= Beginning of Section =

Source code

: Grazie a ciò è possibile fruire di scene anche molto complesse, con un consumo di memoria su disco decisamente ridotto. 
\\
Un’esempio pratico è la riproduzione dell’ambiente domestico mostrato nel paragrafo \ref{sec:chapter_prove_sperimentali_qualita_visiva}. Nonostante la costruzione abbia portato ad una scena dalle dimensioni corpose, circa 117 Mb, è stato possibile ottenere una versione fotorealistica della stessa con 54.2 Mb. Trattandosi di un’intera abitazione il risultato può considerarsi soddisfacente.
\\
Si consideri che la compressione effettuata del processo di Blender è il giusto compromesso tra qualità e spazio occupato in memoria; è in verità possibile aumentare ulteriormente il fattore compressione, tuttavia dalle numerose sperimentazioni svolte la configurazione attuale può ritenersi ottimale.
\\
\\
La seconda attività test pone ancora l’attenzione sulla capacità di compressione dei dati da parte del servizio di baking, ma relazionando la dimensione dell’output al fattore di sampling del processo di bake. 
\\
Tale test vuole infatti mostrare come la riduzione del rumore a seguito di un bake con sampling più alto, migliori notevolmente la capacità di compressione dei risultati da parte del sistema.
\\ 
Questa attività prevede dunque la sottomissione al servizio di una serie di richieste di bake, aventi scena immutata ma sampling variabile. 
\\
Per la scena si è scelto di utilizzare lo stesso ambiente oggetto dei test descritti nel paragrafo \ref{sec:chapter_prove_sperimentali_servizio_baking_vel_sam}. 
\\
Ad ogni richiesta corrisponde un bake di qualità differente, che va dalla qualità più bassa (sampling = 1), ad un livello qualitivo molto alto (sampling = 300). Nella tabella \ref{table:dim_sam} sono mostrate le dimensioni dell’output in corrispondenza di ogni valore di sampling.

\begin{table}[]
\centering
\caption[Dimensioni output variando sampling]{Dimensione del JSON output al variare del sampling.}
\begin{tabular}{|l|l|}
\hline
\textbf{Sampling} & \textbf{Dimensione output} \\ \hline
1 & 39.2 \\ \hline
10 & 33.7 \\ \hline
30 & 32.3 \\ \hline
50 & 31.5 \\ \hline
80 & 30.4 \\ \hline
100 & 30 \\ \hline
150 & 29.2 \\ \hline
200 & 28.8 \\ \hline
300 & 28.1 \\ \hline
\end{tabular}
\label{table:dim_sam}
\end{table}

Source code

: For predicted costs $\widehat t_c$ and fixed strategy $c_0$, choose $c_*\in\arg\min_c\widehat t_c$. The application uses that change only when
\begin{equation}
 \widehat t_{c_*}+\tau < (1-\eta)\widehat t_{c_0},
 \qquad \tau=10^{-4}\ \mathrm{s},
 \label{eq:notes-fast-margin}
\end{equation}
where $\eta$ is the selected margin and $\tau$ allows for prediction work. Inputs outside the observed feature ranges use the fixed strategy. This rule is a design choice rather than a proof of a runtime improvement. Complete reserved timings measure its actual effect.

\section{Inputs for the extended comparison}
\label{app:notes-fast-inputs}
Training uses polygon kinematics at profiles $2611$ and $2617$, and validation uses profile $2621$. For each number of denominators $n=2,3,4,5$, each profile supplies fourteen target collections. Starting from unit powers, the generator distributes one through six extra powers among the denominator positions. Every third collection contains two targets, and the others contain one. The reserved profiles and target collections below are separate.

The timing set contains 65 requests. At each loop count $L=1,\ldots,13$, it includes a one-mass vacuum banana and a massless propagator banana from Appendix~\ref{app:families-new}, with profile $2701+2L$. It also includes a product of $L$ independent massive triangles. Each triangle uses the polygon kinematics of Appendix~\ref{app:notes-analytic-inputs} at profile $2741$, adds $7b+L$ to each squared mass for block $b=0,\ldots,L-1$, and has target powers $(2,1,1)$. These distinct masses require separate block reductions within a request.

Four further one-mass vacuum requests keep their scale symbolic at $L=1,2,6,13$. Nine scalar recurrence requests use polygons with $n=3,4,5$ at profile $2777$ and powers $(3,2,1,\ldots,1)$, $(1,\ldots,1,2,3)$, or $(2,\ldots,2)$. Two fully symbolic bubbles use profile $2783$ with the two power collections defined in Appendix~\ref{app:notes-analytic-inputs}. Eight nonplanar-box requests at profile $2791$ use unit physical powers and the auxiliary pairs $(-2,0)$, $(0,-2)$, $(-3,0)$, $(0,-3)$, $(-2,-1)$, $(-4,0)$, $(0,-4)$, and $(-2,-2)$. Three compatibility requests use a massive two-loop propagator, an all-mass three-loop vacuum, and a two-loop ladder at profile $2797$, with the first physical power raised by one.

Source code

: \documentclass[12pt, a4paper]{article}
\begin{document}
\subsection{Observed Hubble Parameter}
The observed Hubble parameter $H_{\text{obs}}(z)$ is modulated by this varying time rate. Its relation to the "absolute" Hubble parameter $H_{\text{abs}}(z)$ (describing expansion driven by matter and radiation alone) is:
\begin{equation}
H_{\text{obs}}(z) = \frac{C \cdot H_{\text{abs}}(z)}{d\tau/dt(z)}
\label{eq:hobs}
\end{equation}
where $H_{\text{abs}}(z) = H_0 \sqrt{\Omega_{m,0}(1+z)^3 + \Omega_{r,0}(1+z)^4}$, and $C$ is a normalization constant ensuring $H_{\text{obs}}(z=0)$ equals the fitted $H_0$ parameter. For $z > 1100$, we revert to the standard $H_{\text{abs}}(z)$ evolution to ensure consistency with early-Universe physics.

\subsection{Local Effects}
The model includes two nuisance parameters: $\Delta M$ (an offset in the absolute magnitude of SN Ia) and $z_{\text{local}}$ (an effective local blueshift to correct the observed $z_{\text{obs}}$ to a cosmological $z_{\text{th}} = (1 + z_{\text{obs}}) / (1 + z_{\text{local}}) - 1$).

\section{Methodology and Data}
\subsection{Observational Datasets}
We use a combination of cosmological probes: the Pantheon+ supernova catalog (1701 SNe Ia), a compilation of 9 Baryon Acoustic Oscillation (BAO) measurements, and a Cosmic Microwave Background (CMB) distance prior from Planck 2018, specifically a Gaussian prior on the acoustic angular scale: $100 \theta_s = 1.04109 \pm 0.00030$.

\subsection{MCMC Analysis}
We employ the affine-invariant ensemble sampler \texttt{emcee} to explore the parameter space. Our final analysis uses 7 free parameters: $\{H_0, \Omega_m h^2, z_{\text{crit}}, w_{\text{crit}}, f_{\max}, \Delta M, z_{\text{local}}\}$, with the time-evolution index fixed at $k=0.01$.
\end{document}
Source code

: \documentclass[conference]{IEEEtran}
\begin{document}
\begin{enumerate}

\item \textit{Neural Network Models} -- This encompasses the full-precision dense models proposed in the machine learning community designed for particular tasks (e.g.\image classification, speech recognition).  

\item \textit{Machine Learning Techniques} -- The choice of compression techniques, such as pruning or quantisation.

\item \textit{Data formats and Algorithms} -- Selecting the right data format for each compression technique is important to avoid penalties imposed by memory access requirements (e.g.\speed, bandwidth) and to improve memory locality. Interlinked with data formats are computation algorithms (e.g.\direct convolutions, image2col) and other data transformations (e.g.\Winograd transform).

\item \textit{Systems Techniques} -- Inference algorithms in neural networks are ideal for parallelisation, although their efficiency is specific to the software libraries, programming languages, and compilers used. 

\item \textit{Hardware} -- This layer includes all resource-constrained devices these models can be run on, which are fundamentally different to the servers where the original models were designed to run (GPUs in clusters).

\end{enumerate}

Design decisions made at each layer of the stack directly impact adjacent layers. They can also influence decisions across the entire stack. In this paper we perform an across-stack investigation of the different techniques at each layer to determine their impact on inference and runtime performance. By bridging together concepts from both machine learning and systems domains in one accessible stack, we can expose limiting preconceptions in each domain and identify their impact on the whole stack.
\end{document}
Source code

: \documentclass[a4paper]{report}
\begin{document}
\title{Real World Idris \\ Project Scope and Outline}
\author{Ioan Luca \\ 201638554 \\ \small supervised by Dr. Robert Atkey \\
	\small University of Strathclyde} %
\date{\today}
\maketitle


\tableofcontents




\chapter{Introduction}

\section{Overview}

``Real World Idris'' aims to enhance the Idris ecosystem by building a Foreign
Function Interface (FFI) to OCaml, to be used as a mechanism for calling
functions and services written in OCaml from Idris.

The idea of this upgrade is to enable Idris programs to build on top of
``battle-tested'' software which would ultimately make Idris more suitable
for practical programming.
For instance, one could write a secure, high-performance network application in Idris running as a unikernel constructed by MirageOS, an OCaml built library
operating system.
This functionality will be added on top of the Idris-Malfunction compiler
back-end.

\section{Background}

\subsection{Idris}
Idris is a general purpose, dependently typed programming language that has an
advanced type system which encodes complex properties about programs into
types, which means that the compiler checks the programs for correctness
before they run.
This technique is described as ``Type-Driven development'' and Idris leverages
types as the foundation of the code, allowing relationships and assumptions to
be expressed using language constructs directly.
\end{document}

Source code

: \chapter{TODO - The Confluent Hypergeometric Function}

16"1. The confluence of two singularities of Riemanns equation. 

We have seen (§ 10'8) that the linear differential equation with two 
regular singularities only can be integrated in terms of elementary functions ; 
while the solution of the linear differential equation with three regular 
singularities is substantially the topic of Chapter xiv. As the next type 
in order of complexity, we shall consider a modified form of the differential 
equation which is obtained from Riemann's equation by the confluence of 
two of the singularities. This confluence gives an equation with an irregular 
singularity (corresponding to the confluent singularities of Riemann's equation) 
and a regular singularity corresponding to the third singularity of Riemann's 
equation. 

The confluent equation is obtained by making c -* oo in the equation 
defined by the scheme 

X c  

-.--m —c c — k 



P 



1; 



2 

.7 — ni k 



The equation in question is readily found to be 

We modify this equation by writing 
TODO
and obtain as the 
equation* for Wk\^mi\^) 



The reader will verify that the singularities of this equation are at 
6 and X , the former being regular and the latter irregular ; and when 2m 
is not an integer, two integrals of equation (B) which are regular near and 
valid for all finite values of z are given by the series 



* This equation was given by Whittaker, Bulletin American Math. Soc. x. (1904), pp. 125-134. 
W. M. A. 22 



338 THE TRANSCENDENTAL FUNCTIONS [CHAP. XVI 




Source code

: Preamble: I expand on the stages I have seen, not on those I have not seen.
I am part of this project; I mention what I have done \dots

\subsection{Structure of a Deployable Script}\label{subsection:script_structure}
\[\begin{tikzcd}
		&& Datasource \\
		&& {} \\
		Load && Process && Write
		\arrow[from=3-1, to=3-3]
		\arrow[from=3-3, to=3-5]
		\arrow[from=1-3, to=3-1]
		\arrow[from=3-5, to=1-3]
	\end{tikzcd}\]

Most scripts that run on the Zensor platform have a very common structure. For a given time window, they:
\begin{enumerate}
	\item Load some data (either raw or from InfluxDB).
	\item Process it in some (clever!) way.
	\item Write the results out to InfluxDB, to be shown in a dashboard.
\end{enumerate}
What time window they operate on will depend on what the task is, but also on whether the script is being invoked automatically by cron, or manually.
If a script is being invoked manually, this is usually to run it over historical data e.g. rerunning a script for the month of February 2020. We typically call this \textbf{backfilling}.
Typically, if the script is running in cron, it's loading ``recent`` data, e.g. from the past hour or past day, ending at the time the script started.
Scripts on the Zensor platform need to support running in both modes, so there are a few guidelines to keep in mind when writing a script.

= End of Section =

WHAT YOU NEED TO DO
Scan the material above for the string "ambiente". Return each line where it occurs.

WRITTEN RESPONSE
Un’esempio pratico è la riproduzione dell’ambiente domestico mostrato nel paragrafo \ref{sec:chapter_prove_sperimentali_qualita_visiva}. Nonostante la costruzione abbia portato ad una scena dalle dimensioni corpose, circa 117 Mb, è stato possibile ottenere una versione fotorealistica della stessa con 54.2 Mb. Trattandosi di un’intera abitazione il risultato può considerarsi soddisfacente.
Per la scena si è scelto di utilizzare lo stesso ambiente oggetto dei test descritti nel paragrafo \ref{sec:chapter_prove_sperimentali_servizio_baking_vel_sam}. 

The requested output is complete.